(DATASET)

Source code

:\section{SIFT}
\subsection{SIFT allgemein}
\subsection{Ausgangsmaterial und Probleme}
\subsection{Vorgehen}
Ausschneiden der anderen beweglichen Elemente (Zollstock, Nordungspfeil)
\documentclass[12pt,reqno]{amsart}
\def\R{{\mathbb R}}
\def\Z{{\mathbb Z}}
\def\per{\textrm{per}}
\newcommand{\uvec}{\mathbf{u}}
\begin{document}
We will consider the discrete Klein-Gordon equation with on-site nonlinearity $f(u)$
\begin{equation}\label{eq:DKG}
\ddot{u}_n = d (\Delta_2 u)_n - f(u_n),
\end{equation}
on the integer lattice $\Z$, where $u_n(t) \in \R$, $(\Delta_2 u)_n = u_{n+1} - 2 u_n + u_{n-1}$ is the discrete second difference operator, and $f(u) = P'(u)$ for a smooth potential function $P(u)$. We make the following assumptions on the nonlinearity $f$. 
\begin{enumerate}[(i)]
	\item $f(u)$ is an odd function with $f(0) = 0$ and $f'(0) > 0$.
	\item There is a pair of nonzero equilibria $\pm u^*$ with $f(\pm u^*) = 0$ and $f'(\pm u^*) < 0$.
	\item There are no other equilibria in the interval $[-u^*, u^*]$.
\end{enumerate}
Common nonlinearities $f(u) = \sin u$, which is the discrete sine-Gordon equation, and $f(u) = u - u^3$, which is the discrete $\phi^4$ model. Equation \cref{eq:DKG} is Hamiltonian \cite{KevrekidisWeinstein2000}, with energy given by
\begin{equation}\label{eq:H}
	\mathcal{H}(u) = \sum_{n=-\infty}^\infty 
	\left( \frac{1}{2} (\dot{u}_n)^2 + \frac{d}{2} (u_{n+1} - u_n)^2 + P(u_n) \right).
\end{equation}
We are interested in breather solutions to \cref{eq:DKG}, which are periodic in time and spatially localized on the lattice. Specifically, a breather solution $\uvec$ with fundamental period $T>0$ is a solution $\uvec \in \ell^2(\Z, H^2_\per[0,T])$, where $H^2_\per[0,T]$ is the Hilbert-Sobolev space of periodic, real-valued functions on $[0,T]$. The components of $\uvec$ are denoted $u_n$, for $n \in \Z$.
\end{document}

(End DATASET)

EXERCISE DETAILS:
Each line of the data must come back exactly as written.

OUTPUT OF THE TASK:
Source code

:\section{SIFT}
\subsection{SIFT allgemein}
\subsection{Ausgangsmaterial und Probleme}
\subsection{Vorgehen}
Ausschneiden der anderen beweglichen Elemente (Zollstock, Nordungspfeil)
\documentclass[12pt,reqno]{amsart}
\def\R{{\mathbb R}}
\def\Z{{\mathbb Z}}
\def\per{\textrm{per}}
\newcommand{\uvec}{\mathbf{u}}
\begin{document}
We will consider the discrete Klein-Gordon equation with on-site nonlinearity $f(u)$
\begin{equation}\label{eq:DKG}
\ddot{u}_n = d (\Delta_2 u)_n - f(u_n),
\end{equation}
on the integer lattice $\Z$, where $u_n(t) \in \R$, $(\Delta_2 u)_n = u_{n+1} - 2 u_n + u_{n-1}$ is the discrete second difference operator, and $f(u) = P'(u)$ for a smooth potential function $P(u)$. We make the following assumptions on the nonlinearity $f$. 
\begin{enumerate}[(i)]
	\item $f(u)$ is an odd function with $f(0) = 0$ and $f'(0) > 0$.
	\item There is a pair of nonzero equilibria $\pm u^*$ with $f(\pm u^*) = 0$ and $f'(\pm u^*) < 0$.
	\item There are no other equilibria in the interval $[-u^*, u^*]$.
\end{enumerate}
Common nonlinearities $f(u) = \sin u$, which is the discrete sine-Gordon equation, and $f(u) = u - u^3$, which is the discrete $\phi^4$ model. Equation \cref{eq:DKG} is Hamiltonian \cite{KevrekidisWeinstein2000}, with energy given by
\begin{equation}\label{eq:H}
	\mathcal{H}(u) = \sum_{n=-\infty}^\infty 
	\left( \frac{1}{2} (\dot{u}_n)^2 + \frac{d}{2} (u_{n+1} - u_n)^2 + P(u_n) \right).
\end{equation}
We are interested in breather solutions to \cref{eq:DKG}, which are periodic in time and spatially localized on the lattice. Specifically, a breather solution $\uvec$ with fundamental period $T>0$ is a solution $\uvec \in \ell^2(\Z, H^2_\per[0,T])$, where $H^2_\per[0,T]$ is the Hilbert-Sobolev space of periodic, real-valued functions on $[0,T]$. The components of $\uvec$ are denoted $u_n$, for $n \in \Z$.
\end{document}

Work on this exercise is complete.